Das Netzwerk als Identitätsmerkmal von Kirche braucht eine Leitungskultur, die „von einer Haltung der Achtsamkeit und Ermöglichung“ (Beschluss der Landessynode 2019, S.9) geprägt ist. Damit verbunden ist die Weiterentwicklung einer „Kultur des gemeinsamen Lernens und Teilens“ (ebd S.15).
Die evangelische Kirche kann dabei auf eine lange Tradition der Beteiligung und der Ermöglichung des Engagements Einzelner und von Gruppen zurückgreifen. Im Raum der Kirche engagieren sich zahllose Ehrenamtliche und von den Mitgliedern finanzierte Hauptamtliche für die Ziele der Kirche. Im Rahmen des Kirchenentwicklungsprozesses Profil und Konzentration ist an der Grundausrichtung dieser Engagement- und Initiativkultur der Kirche konsequent weitergearbeitet worden.
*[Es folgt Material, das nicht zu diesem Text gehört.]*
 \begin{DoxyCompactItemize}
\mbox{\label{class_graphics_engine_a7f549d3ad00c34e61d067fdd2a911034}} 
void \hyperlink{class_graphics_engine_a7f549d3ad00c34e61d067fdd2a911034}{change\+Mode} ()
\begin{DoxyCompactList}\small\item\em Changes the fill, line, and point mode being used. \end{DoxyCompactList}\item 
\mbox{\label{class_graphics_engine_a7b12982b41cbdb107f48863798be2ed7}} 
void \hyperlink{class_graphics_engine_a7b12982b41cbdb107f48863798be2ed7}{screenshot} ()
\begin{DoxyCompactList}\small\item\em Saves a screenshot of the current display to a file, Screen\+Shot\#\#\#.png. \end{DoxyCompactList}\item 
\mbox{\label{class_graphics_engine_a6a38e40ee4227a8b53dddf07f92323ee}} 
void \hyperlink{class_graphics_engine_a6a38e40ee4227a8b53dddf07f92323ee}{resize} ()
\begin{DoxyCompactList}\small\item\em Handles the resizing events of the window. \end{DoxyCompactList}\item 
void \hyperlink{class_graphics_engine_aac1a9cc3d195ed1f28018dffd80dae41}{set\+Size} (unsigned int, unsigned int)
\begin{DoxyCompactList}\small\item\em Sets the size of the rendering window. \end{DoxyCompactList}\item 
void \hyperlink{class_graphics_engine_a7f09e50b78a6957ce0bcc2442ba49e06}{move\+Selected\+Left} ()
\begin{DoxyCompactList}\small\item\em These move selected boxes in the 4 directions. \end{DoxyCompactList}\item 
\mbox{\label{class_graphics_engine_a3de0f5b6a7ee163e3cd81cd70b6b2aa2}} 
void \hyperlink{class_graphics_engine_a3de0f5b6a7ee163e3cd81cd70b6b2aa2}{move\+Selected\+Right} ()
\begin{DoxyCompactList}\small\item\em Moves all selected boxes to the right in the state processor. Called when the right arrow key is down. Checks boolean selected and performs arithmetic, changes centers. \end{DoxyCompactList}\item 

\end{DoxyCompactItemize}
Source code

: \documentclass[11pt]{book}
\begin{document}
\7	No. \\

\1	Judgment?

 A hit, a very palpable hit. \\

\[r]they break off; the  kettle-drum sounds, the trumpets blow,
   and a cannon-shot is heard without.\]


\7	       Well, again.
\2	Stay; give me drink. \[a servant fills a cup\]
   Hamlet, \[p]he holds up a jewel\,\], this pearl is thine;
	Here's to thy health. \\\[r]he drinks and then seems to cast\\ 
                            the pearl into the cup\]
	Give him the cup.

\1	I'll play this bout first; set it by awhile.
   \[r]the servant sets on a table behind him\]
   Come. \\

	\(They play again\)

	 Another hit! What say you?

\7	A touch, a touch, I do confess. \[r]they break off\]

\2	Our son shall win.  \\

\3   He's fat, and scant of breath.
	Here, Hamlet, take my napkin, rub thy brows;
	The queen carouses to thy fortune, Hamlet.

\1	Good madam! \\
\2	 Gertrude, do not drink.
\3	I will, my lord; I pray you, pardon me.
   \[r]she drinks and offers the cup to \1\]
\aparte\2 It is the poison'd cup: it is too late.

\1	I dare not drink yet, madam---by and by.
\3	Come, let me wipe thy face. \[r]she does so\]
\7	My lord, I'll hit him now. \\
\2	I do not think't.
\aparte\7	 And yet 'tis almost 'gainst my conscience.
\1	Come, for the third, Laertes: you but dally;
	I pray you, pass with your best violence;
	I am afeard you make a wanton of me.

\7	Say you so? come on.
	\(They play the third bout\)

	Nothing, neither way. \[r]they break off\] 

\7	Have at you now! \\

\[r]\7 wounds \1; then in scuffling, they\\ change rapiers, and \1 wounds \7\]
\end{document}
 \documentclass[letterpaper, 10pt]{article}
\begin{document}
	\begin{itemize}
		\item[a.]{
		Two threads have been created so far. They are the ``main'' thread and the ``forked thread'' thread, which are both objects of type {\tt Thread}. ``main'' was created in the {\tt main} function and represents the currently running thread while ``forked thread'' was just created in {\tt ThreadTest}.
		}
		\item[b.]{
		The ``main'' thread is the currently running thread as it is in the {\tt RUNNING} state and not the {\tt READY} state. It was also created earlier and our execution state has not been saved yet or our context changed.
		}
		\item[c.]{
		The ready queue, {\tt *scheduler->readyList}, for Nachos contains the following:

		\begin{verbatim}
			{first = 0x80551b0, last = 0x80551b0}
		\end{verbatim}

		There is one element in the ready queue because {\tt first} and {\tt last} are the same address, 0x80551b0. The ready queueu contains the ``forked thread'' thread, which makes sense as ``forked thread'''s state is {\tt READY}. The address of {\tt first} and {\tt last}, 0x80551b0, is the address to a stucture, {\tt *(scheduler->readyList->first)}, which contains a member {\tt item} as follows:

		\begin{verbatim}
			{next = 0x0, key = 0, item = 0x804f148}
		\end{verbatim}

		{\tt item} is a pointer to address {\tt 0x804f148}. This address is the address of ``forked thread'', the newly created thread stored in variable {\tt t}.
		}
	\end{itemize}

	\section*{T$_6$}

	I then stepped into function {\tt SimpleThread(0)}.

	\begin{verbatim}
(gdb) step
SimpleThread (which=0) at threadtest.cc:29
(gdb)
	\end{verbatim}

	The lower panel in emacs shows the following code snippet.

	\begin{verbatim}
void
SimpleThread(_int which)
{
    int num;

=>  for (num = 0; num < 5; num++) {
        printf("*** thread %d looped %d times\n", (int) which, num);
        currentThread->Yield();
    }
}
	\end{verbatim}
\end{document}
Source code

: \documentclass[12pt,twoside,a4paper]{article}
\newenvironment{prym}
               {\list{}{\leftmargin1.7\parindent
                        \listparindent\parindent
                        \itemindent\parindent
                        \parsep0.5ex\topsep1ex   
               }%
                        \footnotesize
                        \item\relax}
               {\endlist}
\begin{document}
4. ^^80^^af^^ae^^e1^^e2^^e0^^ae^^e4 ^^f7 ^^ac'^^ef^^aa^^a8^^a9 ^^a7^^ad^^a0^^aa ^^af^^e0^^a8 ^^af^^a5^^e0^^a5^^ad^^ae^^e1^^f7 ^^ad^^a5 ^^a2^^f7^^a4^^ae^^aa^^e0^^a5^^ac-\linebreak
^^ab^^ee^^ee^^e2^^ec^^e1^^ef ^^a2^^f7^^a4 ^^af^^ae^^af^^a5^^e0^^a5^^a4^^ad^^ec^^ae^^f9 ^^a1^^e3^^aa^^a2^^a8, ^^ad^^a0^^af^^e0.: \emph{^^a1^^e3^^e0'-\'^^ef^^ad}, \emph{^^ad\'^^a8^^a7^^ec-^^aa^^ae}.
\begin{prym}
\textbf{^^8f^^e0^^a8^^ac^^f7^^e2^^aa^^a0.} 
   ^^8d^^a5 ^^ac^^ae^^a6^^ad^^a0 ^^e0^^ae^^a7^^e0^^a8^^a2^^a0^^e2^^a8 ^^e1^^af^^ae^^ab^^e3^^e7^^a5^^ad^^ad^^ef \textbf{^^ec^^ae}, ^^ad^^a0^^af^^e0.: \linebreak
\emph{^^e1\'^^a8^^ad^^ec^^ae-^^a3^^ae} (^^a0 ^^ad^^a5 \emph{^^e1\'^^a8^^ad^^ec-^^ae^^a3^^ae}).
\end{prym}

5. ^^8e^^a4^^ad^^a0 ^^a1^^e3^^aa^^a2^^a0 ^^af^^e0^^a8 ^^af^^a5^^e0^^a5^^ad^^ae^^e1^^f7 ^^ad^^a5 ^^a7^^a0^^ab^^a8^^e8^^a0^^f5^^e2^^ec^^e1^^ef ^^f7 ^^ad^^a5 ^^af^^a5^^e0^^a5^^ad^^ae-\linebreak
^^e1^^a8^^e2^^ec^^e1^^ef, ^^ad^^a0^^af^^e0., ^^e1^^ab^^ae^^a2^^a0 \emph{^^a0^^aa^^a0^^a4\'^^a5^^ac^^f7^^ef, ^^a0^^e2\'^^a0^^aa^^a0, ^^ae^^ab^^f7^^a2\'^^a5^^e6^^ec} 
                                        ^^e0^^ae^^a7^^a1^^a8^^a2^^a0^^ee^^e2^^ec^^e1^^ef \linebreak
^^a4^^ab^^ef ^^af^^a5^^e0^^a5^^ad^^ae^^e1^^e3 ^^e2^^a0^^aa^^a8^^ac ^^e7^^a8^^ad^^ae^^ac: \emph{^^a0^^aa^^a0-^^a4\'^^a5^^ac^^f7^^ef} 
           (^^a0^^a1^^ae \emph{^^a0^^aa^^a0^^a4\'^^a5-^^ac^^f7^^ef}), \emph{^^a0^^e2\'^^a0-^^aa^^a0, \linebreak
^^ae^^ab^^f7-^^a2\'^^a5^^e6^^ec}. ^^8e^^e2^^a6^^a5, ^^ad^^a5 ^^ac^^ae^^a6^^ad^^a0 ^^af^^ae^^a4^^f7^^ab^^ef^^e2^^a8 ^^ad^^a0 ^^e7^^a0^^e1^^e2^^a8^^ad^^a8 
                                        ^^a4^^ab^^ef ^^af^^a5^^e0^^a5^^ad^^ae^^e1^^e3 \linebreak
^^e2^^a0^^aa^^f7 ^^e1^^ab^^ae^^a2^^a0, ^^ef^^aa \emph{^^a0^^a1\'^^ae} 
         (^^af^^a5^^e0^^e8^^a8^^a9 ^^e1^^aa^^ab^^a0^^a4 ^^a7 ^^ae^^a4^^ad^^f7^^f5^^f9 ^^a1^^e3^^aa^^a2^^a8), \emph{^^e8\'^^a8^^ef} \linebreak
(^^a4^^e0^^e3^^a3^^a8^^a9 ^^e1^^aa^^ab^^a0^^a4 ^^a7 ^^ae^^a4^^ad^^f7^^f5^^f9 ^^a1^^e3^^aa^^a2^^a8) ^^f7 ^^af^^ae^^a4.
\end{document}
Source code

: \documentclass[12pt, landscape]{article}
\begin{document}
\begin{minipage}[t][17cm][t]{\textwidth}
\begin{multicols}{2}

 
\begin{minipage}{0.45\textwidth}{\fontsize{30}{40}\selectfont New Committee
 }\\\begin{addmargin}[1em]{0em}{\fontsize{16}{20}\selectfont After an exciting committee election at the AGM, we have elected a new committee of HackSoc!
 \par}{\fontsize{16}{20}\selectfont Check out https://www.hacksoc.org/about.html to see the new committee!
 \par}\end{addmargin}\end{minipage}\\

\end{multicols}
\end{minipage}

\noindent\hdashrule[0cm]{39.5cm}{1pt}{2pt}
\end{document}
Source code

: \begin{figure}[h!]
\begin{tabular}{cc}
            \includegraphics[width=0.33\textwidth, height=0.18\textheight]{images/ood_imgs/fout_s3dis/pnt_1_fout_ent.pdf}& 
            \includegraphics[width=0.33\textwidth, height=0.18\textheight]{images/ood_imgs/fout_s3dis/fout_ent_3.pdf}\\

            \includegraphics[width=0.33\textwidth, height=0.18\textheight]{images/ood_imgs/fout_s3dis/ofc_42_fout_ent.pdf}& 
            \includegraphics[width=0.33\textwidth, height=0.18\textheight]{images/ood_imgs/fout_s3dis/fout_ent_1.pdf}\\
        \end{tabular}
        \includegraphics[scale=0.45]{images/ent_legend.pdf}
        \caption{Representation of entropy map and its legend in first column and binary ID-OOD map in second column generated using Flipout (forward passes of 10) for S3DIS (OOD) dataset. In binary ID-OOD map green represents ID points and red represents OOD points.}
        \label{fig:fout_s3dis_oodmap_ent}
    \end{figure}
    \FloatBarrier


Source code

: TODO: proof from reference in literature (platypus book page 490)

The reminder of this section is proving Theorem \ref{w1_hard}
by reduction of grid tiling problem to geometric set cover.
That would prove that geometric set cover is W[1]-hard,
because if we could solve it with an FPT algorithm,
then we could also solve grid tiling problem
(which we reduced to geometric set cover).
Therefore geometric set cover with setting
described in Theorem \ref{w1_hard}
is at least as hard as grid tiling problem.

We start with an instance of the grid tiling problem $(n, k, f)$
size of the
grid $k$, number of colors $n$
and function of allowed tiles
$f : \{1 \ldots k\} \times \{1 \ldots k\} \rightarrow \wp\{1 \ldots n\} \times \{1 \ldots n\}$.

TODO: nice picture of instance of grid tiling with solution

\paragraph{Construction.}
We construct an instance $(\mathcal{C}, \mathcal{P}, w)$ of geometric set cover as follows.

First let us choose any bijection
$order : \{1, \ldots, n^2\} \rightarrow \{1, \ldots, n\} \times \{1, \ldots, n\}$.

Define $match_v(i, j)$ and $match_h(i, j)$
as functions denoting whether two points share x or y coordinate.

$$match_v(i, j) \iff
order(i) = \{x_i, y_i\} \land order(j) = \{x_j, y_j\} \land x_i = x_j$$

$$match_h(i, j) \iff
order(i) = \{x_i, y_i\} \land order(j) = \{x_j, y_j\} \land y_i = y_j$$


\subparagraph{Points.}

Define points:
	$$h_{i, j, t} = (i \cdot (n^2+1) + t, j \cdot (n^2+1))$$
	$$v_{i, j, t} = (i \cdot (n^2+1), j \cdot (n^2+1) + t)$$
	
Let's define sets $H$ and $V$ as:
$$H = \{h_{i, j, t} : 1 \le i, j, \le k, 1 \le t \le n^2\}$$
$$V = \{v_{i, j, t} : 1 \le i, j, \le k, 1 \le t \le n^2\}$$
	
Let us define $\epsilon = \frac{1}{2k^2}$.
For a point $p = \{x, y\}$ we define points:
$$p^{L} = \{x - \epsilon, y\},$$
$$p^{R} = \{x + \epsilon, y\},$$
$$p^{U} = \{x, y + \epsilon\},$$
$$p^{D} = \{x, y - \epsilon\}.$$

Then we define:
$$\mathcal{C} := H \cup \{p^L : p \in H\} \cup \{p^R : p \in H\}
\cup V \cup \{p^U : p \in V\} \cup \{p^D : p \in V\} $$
Zu den für kirchliche Arbeit unverzichtbaren Leitungsideen gehören die hohe Bedeutung der Selbstorganisation von Teams, der Selbstwirksamkeit von handelnden Personen, die Transparenz möglichst aller Leitungsprozesse und -entscheidungen sowie die konsequente Beteiligung aller in den Prozessen beteiligter Personen. Dabei ist die stetige Veränderung ebenso als Konstante in den Blick zu nehmen wie die Unterstützung aller Kreativen und die Experimentierfreudigkeit in allen Leitungsformaten und -meetings. Im Prozess wurde konsequent auf Feedback- und Feedforwardformate geachtet. In wesentlichen Teilen wurde im Prozess Profil und Konzentration auf Coachingformate gesetzt. Ein weiterer zentraler Gedanke war die Idee der Ermöglichung innovativer und neuer Formate, die den kirchlichen Auftrag und die Bedürfnisse der Mitglieder eng miteinander verbinden. Zusammenarbeit steht als Hauptwort über vielen Entwicklungen der Kirche der Gegenwart und Zukunft.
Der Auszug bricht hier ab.